[Stored data entries]
====================
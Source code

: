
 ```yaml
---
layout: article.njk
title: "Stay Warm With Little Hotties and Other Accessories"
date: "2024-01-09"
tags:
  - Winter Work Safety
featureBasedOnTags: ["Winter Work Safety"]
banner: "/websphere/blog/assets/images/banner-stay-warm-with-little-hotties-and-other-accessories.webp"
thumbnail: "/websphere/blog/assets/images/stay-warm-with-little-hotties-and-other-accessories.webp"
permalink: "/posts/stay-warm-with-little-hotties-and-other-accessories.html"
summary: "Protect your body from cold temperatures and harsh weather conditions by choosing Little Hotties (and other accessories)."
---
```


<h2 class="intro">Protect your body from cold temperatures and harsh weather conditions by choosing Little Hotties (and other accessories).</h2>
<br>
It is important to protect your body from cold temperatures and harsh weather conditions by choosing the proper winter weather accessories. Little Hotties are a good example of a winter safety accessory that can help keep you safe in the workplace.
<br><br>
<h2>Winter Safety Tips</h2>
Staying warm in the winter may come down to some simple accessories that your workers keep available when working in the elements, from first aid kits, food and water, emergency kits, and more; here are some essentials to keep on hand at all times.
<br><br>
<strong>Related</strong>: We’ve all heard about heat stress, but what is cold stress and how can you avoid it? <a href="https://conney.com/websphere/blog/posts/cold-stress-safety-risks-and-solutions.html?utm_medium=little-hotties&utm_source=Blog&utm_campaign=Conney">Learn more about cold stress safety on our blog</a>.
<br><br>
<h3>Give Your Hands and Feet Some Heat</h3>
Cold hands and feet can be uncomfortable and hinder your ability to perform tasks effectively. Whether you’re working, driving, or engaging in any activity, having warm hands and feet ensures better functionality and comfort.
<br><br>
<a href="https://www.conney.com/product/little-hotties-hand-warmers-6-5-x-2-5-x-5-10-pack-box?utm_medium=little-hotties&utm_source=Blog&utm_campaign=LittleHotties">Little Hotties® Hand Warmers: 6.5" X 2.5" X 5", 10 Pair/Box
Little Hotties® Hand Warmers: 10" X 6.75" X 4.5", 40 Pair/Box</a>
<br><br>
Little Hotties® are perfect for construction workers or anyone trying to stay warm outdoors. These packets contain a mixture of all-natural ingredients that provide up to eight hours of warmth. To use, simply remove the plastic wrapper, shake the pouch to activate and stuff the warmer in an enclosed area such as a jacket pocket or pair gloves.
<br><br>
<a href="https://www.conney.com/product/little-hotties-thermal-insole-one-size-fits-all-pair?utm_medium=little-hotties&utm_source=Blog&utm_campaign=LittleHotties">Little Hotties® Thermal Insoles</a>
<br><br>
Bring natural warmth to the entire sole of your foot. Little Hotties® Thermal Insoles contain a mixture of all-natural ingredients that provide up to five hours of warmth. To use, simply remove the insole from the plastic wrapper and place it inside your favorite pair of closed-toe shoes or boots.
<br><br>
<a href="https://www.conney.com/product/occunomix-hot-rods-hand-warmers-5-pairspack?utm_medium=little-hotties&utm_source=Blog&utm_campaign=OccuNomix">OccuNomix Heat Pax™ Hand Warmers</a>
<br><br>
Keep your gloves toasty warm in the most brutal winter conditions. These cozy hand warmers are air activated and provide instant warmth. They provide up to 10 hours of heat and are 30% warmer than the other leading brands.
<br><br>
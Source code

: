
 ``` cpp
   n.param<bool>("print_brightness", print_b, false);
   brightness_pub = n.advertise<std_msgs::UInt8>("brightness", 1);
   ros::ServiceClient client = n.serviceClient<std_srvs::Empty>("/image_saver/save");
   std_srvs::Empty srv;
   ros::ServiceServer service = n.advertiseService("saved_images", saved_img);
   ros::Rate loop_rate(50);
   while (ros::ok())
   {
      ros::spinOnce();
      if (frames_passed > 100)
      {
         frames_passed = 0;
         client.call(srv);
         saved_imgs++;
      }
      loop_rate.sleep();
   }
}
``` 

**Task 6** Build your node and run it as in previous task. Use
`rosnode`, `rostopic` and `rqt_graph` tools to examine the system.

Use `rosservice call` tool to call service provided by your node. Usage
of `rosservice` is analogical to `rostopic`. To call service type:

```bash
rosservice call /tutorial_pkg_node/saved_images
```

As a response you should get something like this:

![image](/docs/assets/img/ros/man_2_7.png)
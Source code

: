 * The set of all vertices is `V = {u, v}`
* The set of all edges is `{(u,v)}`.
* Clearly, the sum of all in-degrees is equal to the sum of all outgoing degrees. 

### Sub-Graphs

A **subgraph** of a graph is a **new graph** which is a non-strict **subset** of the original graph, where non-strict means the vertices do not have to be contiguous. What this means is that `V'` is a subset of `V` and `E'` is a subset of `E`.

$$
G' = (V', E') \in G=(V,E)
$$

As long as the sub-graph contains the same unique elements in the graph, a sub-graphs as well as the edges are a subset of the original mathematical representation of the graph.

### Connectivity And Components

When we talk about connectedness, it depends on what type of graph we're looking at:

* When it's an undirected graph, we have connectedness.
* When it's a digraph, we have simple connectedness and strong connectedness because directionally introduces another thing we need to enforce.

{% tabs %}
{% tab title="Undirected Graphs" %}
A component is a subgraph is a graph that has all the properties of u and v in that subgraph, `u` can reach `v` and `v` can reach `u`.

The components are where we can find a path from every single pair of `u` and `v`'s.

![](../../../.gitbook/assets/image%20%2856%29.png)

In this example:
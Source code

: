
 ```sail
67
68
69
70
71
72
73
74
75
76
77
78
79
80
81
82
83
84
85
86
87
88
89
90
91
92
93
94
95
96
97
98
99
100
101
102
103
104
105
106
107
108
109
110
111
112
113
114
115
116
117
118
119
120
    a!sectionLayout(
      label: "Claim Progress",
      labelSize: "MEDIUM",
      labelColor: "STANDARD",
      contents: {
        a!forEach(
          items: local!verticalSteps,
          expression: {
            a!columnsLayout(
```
====================
## Work to complete
Copy out all of the records shown above exactly.

## Solution to this task
Source code

:
 ```yaml
---
layout: article.njk
title: "Stay Warm With Little Hotties and Other Accessories"
date: "2024-01-09"
tags:
  - Winter Work Safety
featureBasedOnTags: ["Winter Work Safety"]
banner: "/websphere/blog/assets/images/banner-stay-warm-with-little-hotties-and-other-accessories.webp"
thumbnail: "/websphere/blog/assets/images/stay-warm-with-little-hotties-and-other-accessories.webp"
permalink: "/posts/stay-warm-with-little-hotties-and-other-accessories.html"
summary: "Protect your body from cold temperatures and harsh weather conditions by choosing Little Hotties (and other accessories)."
---
```


<h2 class="intro">Protect your body from cold temperatures and harsh weather conditions by choosing Little Hotties (and other accessories).</h2>
<br>
It is important to protect your body from cold temperatures and harsh weather conditions by choosing the proper winter weather accessories. Little Hotties are a good example of a winter safety accessory that can help keep you safe in the workplace.
<br><br>
<h2>Winter Safety Tips</h2>
Staying warm in the winter may come down to some simple accessories that your workers keep available when working in the elements, from first aid kits, food and water, emergency kits, and more; here are some essentials to keep on hand at all times.
<br><br>
<strong>Related</strong>: We’ve all heard about heat stress, but what is cold stress and how can you avoid it? <a href="https://conney.com/websphere/blog/posts/cold-stress-safety-risks-and-solutions.html?utm_medium=little-hotties&utm_source=Blog&utm_campaign=Conney">Learn more about cold stress safety on our blog</a>.
<br><br>
<h3>Give Your Hands and Feet Some Heat</h3>
Cold hands and feet can be uncomfortable and hinder your ability to perform tasks effectively. Whether you’re working, driving, or engaging in any activity, having warm hands and feet ensures better functionality and comfort.
<br><br>
<a href="https://www.conney.com/product/little-hotties-hand-warmers-6-5-x-2-5-x-5-10-pack-box?utm_medium=little-hotties&utm_source=Blog&utm_campaign=LittleHotties">Little Hotties® Hand Warmers: 6.5" X 2.5" X 5", 10 Pair/Box
Little Hotties® Hand Warmers: 10" X 6.75" X 4.5", 40 Pair/Box</a>
<br><br>
Little Hotties® are perfect for construction workers or anyone trying to stay warm outdoors. These packets contain a mixture of all-natural ingredients that provide up to eight hours of warmth. To use, simply remove the plastic wrapper, shake the pouch to activate and stuff the warmer in an enclosed area such as a jacket pocket or pair gloves.
<br><br>
<a href="https://www.conney.com/product/little-hotties-thermal-insole-one-size-fits-all-pair?utm_medium=little-hotties&utm_source=Blog&utm_campaign=LittleHotties">Little Hotties® Thermal Insoles</a>
<br><br>
Bring natural warmth to the entire sole of your foot. Little Hotties® Thermal Insoles contain a mixture of all-natural ingredients that provide up to five hours of warmth. To use, simply remove the insole from the plastic wrapper and place it inside your favorite pair of closed-toe shoes or boots.
<br><br>
<a href="https://www.conney.com/product/occunomix-hot-rods-hand-warmers-5-pairspack?utm_medium=little-hotties&utm_source=Blog&utm_campaign=OccuNomix">OccuNomix Heat Pax™ Hand Warmers</a>
<br><br>
Keep your gloves toasty warm in the most brutal winter conditions. These cozy hand warmers are air activated and provide instant warmth. They provide up to 10 hours of heat and are 30% warmer than the other leading brands.
<br><br>
Source code

:
 ``` cpp
   n.param<bool>("print_brightness", print_b, false);
   brightness_pub = n.advertise<std_msgs::UInt8>("brightness", 1);
   ros::ServiceClient client = n.serviceClient<std_srvs::Empty>("/image_saver/save");
   std_srvs::Empty srv;
   ros::ServiceServer service = n.advertiseService("saved_images", saved_img);
   ros::Rate loop_rate(50);
   while (ros::ok())
   {
      ros::spinOnce();
      if (frames_passed > 100)
      {
         frames_passed = 0;
         client.call(srv);
         saved_imgs++;
      }
      loop_rate.sleep();
   }
}
``` 

**Task 6** Build your node and run it as in previous task. Use
`rosnode`, `rostopic` and `rqt_graph` tools to examine the system.

Use `rosservice call` tool to call service provided by your node. Usage
of `rosservice` is analogical to `rostopic`. To call service type:

```bash
rosservice call /tutorial_pkg_node/saved_images
```

As a response you should get something like this:

![image](/docs/assets/img/ros/man_2_7.png)
Source code

: * The set of all vertices is `V = {u, v}`
* The set of all edges is `{(u,v)}`.
* Clearly, the sum of all in-degrees is equal to the sum of all outgoing degrees. 

### Sub-Graphs

A **subgraph** of a graph is a **new graph** which is a non-strict **subset** of the original graph, where non-strict means the vertices do not have to be contiguous. What this means is that `V'` is a subset of `V` and `E'` is a subset of `E`.

$$
G' = (V', E') \in G=(V,E)
$$

As long as the sub-graph contains the same unique elements in the graph, a sub-graphs as well as the edges are a subset of the original mathematical representation of the graph.

### Connectivity And Components

When we talk about connectedness, it depends on what type of graph we're looking at:

* When it's an undirected graph, we have connectedness.
* When it's a digraph, we have simple connectedness and strong connectedness because directionally introduces another thing we need to enforce.

{% tabs %}
{% tab title="Undirected Graphs" %}
A component is a subgraph is a graph that has all the properties of u and v in that subgraph, `u` can reach `v` and `v` can reach `u`.

The components are where we can find a path from every single pair of `u` and `v`'s.

![](../../../.gitbook/assets/image%20%2856%29.png)

In this example:
Source code

:
 ```sail
67
68
69
70
71
72
73
74
75
76
77
78
79
80
81
82
83
84
85
86
87
88
89
90
91
92
93
94
95
96
97
98
99
100
101
102
103
104
105
106
107
108
109
110
111
112
113
114
115
116
117
118
119
120
    a!sectionLayout(
      label: "Claim Progress",
      labelSize: "MEDIUM",
      labelColor: "STANDARD",
      contents: {
        a!forEach(
          items: local!verticalSteps,
          expression: {
            a!columnsLayout(
```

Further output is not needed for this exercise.